In the case of rare diseases, however, there seems to be an intrinsic flaw in this system, as comparators are often not available and epidemiology estimates are often unreliable. This leaves CEPS (Comité Economique des Produits de Santé, pricing committee) with many uncertainties in managing pricing negotiations.

We set out to understand how French payers manage these uncertainties and assess the value they place on rarity. We analysed 22 non-oncology orphan drugs (ODs) that received EMA approval between July 2012 to the end of 2019, focusing on chronic, non-curative treatments.

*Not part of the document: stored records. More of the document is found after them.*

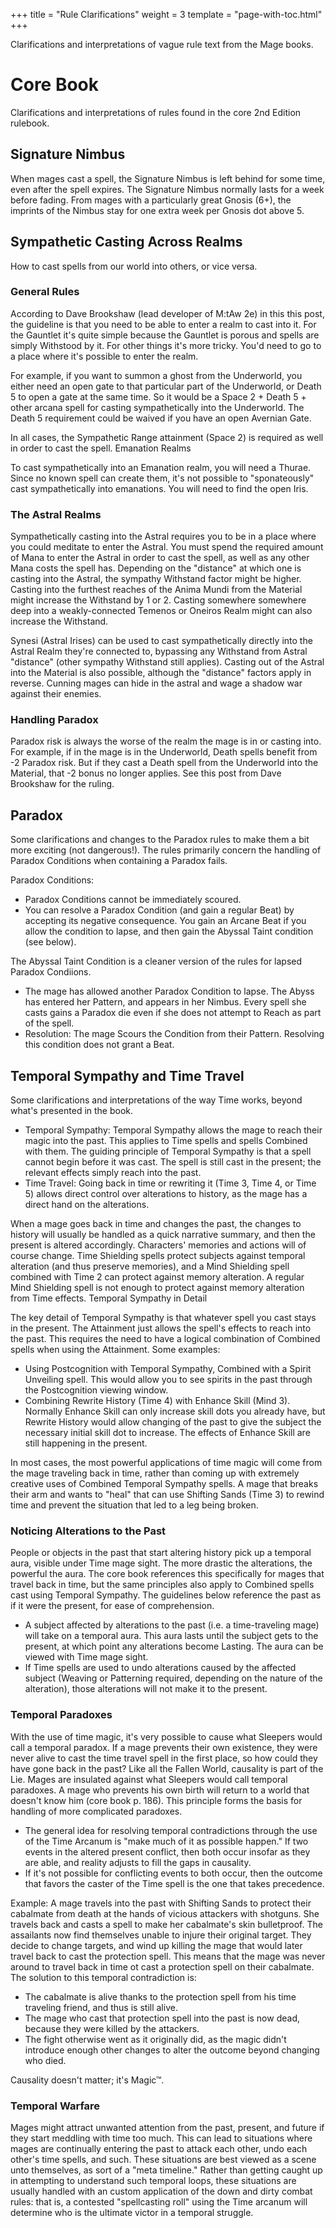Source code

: +++
title = "Rule Clarifications"
weight = 3
template = "page-with-toc.html"
+++

Clarifications and interpretations of vague rule text from the Mage books.

# Core Book

Clarifications and interpretations of rules found in the core 2nd Edition rulebook.

## Signature Nimbus

When mages cast a spell, the Signature Nimbus is left behind for some time, even after the spell expires. The Signature Nimbus normally lasts for a week before fading. From mages with a particularly great Gnosis (6+), the imprints of the Nimbus stay for one extra week per Gnosis dot above 5.

## Sympathetic Casting Across Realms

How to cast spells from our world into others, or vice versa.

### General Rules

According to Dave Brookshaw (lead developer of M:tAw 2e) in this this post, the guideline is that you need to be able to enter a realm to cast into it. For the Gauntlet it's quite simple because the Gauntlet is porous and spells are simply Withstood by it. For other things it's more tricky. You'd need to go to a place where it's possible to enter the realm.

For example, if you want to summon a ghost from the Underworld, you either need an open gate to that particular part of the Underworld, or Death 5 to open a gate at the same time. So it would be a Space 2 + Death 5 + other arcana spell for casting sympathetically into the Underworld. The Death 5 requirement could be waived if you have an open Avernian Gate.

In all cases, the Sympathetic Range attainment (Space 2) is required as well in order to cast the spell.
Emanation Realms

To cast sympathetically into an Emanation realm, you will need a Thurae. Since no known spell can create them, it's not possible to "sponateously" cast sympathetically into emanations. You will need to find the open Iris.

### The Astral Realms

Sympathetically casting into the Astral requires you to be in a place where you could meditate to enter the Astral. You must spend the required amount of Mana to enter the Astral in order to cast the spell, as well as any other Mana costs the spell has. Depending on the "distance" at which one is casting into the Astral, the sympathy Withstand factor might be higher. Casting into the furthest reaches of the Anima Mundi from the Material might increase the Withstand by 1 or 2. Casting somewhere somewhere deep into a weakly-connected Temenos or Oneiros Realm might can also increase the Withstand.

Synesi (Astral Irises) can be used to cast sympathetically directly into the Astral Realm they're connected to, bypassing any Withstand from Astral "distance" (other sympathy Withstand still applies). Casting out of the Astral into the Material is also possible, although the "distance" factors apply in reverse. Cunning mages can hide in the astral and wage a shadow war against their enemies.

### Handling Paradox

Paradox risk is always the worse of the realm the mage is in or casting into. For example, if in the mage is in the Underworld, Death spells benefit from -2 Paradox risk. But if they cast a Death spell from the Underworld into the Material, that -2 bonus no longer applies. See this post from Dave Brookshaw for the ruling.

## Paradox

Some clarifications and changes to the Paradox rules to make them a bit more exciting (not dangerous!). The rules primarily concern the handling of Paradox Conditions when containing a Paradox fails.

Paradox Conditions:

 * Paradox Conditions cannot be immediately scoured.
 * You can resolve a Paradox Condition (and gain a regular Beat) by accepting its negative consequence. You gain an Arcane Beat if you allow the condition to lapse, and then gain the Abyssal Taint condition (see below).

The Abyssal Taint Condition is a cleaner version of the rules for lapsed Paradox Condiions.

 * The mage has allowed another Paradox Condition to lapse. The Abyss has entered her Pattern, and appears in her Nimbus. Every spell she casts gains a Paradox die even if she does not attempt to Reach as part of the spell.
 * Resolution: The mage Scours the Condition from their Pattern. Resolving this condition does not grant a Beat.

## Temporal Sympathy and Time Travel

Some clarifications and interpretations of the way Time works, beyond what's presented in the book.

 * Temporal Sympathy: Temporal Sympathy allows the mage to reach their magic into the past. This applies to Time spells and spells Combined with them. The guiding principle of Temporal Sympathy is that a spell cannot begin before it was cast. The spell is still cast in the present; the relevant effects simply reach into the past.
 * Time Travel: Going back in time or rewriting it (Time 3, Time 4, or Time 5) allows direct control over alterations to history, as the mage has a direct hand on the alterations.

When a mage goes back in time and changes the past, the changes to history will usually be handled as a quick narrative summary, and then the present is altered accordingly. Characters' memories and actions will of course change. Time Shielding spells protect subjects against temporal alteration (and thus preserve memories), and a Mind Shielding spell combined with Time 2 can protect against memory alteration. A regular Mind Shielding spell is not enough to protect against memory alteration from Time effects.
Temporal Sympathy in Detail

The key detail of Temporal Sympathy is that whatever spell you cast stays in the present. The Attainment just allows the spell's effects to reach into the past. This requires the need to have a logical combination of Combined spells when using the Attainment. Some examples:

 * Using Postcognition with Temporal Sympathy, Combined with a Spirit Unveiling spell. This would allow you to see spirits in the past through the Postcognition viewing window.
 * Combining Rewrite History (Time 4) with Enhance Skill (Mind 3). Normally Enhance Skill can only increase skill dots you already have, but Rewrite History would allow changing of the past to give the subject the necessary initial skill dot to increase. The effects of Enhance Skill are still happening in the present.

In most cases, the most powerful applications of time magic will come from the mage traveling back in time, rather than coming up with extremely creative uses of Combined Temporal Sympathy spells. A mage that breaks their arm and wants to "heal" that can use Shifting Sands (Time 3) to rewind time and prevent the situation that led to a leg being broken.

### Noticing Alterations to the Past

People or objects in the past that start altering history pick up a temporal aura, visible under Time mage sight. The more drastic the alterations, the powerful the aura. The core book references this specifically for mages that travel back in time, but the same principles also apply to Combined spells cast using Temporal Sympathy. The guidelines below reference the past as if it were the present, for ease of comprehension.

 * A subject affected by alterations to the past (i.e. a time-traveling mage) will take on a temporal aura. This aura lasts until the subject gets to the present, at which point any alterations become Lasting. The aura can be viewed with Time mage sight.
 * If Time spells are used to undo alterations caused by the affected subject (Weaving or Patterning required, depending on the nature of the alteration), those alterations will not make it to the present.

### Temporal Paradoxes

With the use of time magic, it's very possible to cause what Sleepers would call a temporal paradox. If a mage prevents their own existence, they were never alive to cast the time travel spell in the first place, so how could they have gone back in the past? Like all the Fallen World, causality is part of the Lie. Mages are insulated against what Sleepers would call temporal paradoxes. A mage who prevents his own birth will return to a world that doesn't know him (core book p. 186). This principle forms the basis for handling of more complicated paradoxes.

 * The general idea for resolving temporal contradictions through the use of the Time Arcanum is "make much of it as possible happen." If two events in the altered present conflict, then both occur insofar as they are able, and reality adjusts to fill the gaps in causality.
 * If it's not possible for conflicting events to both occur, then the outcome that favors the caster of the Time spell is the one that takes precedence.

Example: A mage travels into the past with Shifting Sands to protect their cabalmate from death at the hands of vicious attackers with shotguns. She travels back and casts a spell to make her cabalmate's skin bulletproof. The assailants now find themselves unable to injure their original target. They decide to change targets, and wind up killing the mage that would later travel back to cast the protection spell. This means that the mage was never around to travel back in time ot cast a protection spell on their cabalmate. The solution to this temporal contradiction is:

 * The cabalmate is alive thanks to the protection spell from his time traveling friend, and thus is still alive.
 * The mage who cast that protection spell into the past is now dead, because they were killed by the attackers.
 * The fight otherwise went as it originally did, as the magic didn't introduce enough other changes to alter the outcome beyond changing who died.

Causality doesn't matter; it's Magic™.

### Temporal Warfare

Mages might attract unwanted attention from the past, present, and future if they start meddling with time too much. This can lead to situations where mages are continually entering the past to attack each other, undo each other's time spells, and such. These situations are best viewed as a scene unto themselves, as sort of a "meta timeline." Rather than getting caught up in attempting to understand such temporal loops, these situations are usually handled with an custom application of the down and dirty combat rules: that is, a contested "spellcasting roll" using the Time arcanum will determine who is the ultimate victor in a temporal struggle.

Dosing assumptions followed EMA or HAS (Haute Autorité de Santé) guidelines. The number of patients eligible for treatment and ASMR ratings were taken from CT (Avis) reports. Annual treatment costs (ATCs) were calculated using ex-manufacturer list prices (Tarif de responsabilité HT) in Legifrance, or ATUc prices.

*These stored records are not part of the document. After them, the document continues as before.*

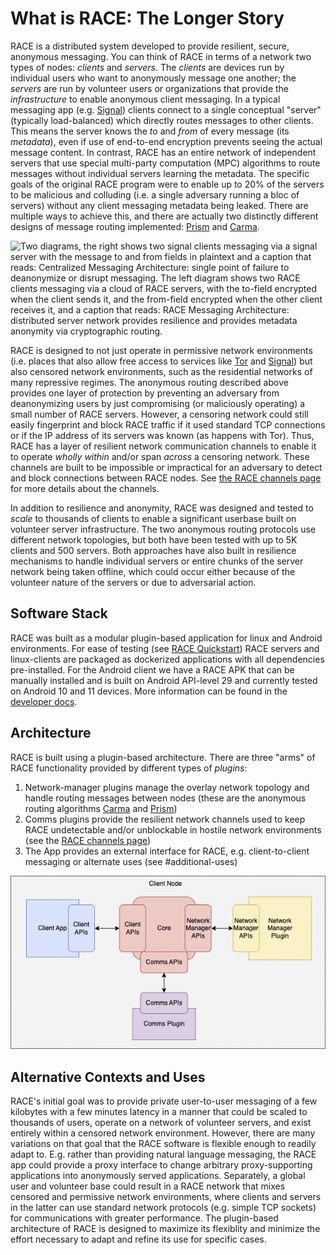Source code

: # What is RACE: The Longer Story

RACE is a distributed system developed to provide resilient, secure, anonymous messaging. You can think of RACE in terms of a network two types of nodes: _clients_ and _servers_. The _clients_ are devices run by individual users who want to anonymously message one another; the _servers_ are run by volunteer users or organizations that provide the _infrastructure_ to enable anonymous client messaging. In a typical messaging app (e.g. [Signal](https://signal.org)) clients connect to a single conceptual "server" (typically load-balanced) which directly routes messages to other clients. This means the server knows the _to_ and _from_ of every message (its _metadata_), even if use of end-to-end encryption prevents seeing the actual message content. In contrast, RACE has an entire network of independent servers that use special multi-party computation (MPC) algorithms to route messages without individual servers learning the metadata. The specific goals of the original RACE program were to enable up to 20% of the servers to be malicious and colluding (i.e. a single adversary running a bloc of servers) without any client messaging metadata being leaked. There are multiple ways to achieve this, and there are actually two distinctly different designs of message routing implemented: [Prism](https://github.com/tst-race/race-prism) and [Carma](https://github.com/tst-race/race-carma).

![Two diagrams, the right shows two signal clients messaging via a signal server with the message to and from fields in plaintext and a caption that reads: Centralized Messaging Architecture: single point of failure to deanonymize or disrupt messaging. The left diagram shows two RACE clients messaging via a cloud of RACE servers, with the to-field encrypted when the client sends it, and the from-field encrypted when the other client receives it, and a caption that reads: RACE Messaging Architecture: distributed server network provides resilience and provides metadata anonymity via cryptographic routing.](https://github.com/tst-race/race-docs/blob/local-wip/comparative.png?raw=true)

RACE is designed to not just operate in permissive network environments (i.e. places that also allow free access to services like [Tor](https://torproject.org) and [Signal](https://signal.org)) but also censored network environments, such as the residential networks of many repressive regimes. The anonymous routing described above provides one layer of protection by preventing an adversary from deanonymizing users by just compromising (or maliciously operating) a small number of RACE servers. However, a censoring network could still easily fingerprint and block RACE traffic if it used standard TCP connections or if the IP address of its servers was known (as happens with Tor). Thus, RACE has a layer of resilient network communication channels to enable it to operate _wholly within_ and/or span _across_ a censoring network. These channels are built to be impossible or impractical for an adversary to detect and block connections between RACE nodes. See [the RACE channels page](https://github.com/tst-race/race-docs/blob/main/race-channels.md) for more details about the channels.

In addition to resilience and anonymity, RACE was designed and tested to _scale_ to thousands of clients to enable a significant userbase built on volunteer server infrastructure. The two anonymous routing protocols use different network topologies, but both have been tested with up to 5K clients and 500 servers. Both approaches have also built in resilience mechanisms to handle individual servers or entire chunks of the server network being taken offline, which could occur either because of the volunteer nature of the servers or due to adversarial action.


## Software Stack
RACE was built as a modular plugin-based application for linux and Android environments. For ease of testing (see [RACE Quickstart](https://github.com/tst-race/race-quickstart/)) RACE servers and linux-clients are packaged as dockerized applications with all dependencies pre-installed. For the Android client we have a RACE APK that can be manually installed and is built on Android API-level 29 and currently tested on Android 10 and 11 devices. More information can be found in the [developer docs](https://github.com/tst-race/race-docs/blob/main/RACE%20developer%20guide.md).


## Architecture
RACE is built using a plugin-based architecture. There are three "arms" of RACE functionality provided by different types of _plugins_: 
1. Network-manager plugins manage the overlay network topology and handle routing messages between nodes (these are the anonymous routing algorithms [Carma](https://github.com/tst-race/race-carma) and [Prism](https://github.com/tst-race/race-prism))
2. Comms plugins provide the resilient network channels used to keep RACE undetectable and/or unblockable in hostile network environments (see the [RACE channels page](https://github.com/tst-race/race-docs/blob/main/race-channels.md))
3. The App provides an external interface for RACE, e.g. client-to-client messaging or alternate uses (see #additional-uses)

![A diagram showing the Race SDK / Core connected via APIs to Network Manager Plugins, Comms Plugins, and a Client App](https://github.com/tst-race/race-docs/blob/main/client-node-apis.png?raw=true)


## Alternative Contexts and Uses
RACE's initial goal was to provide private user-to-user messaging of a few kilobytes with a few minutes latency in a manner that could be scaled to thousands of users, operate on a network of volunteer servers, and exist entirely within a censored network environment. However, there are many variations on that goal that the RACE software is flexible enough to readily adapt to. E.g. rather than providing natural language messaging, the RACE app could provide a proxy interface to change arbitrary proxy-supporting applications into anonymously served applications. Separately, a global user and volunteer base could result in a RACE network that mixes censored and permissive network environments, where clients and servers in the latter can use standard network protocols (e.g. simple TCP sockets) for communications with greater performance. The plugin-based architecture of RACE is designed to maximize its flexiblity and minimize the effort necessary to adapt and refine its use for specific cases.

Relationship between ATC and eligible patient number
In accordance with previous CRA analyses in the UK and Germany, our analysis showed a correlation between the reimbursed ATC and the eligible patient number defined by the CT.

An interesting example of the importance of eligible patient number in pricing negotiations in France is Kalydeco. Kalydeco was first assessed by the CT in May 2013 for cystic fibrosis patients aged six years and older who had at least one G551D mutation in the CFTR gene, with an estimated eligible patient number of 80 and an ATC of approximately €235,000.

Kalydeco obtained ASMR 2 (important improvement, eligible for EU-level price) for this indication, so discussions with CEPS would have focused on patient numbers. In October 2019, Kalydeco was assessed by the CT for an expanded indication in multiple additional mutations, for a total additional five eligible patients, and again obtained an ASMR 2. Since the assessment in June 2020, the Kalydeco ATC has decreased to approximately €220,500 – a change almost exactly inversely proportional to the population increase.

Additional factors beyond eligible patient number
Looking at reimbursed products, Spinraza and Orkambi both sit above the trend and offer valuable insights into factors beyond eligible patient numbers.

Spinraza is indicated for the treatment of 5q spinal muscular atrophy (SMA) and was granted SMR (Service Médical Rendu, overall clinical benefit) Important and ASMR 3 (moderate improvement) in SMA types I and II, SMR Important and ASMR 5 (no improvement) in SMA type III and SMR Insufficient (not reimbursed) in SMA type IV.

The CT calculated that there would be 230 eligible patients for SMA types I and II collectively, and 70 eligible patients for SMA type III.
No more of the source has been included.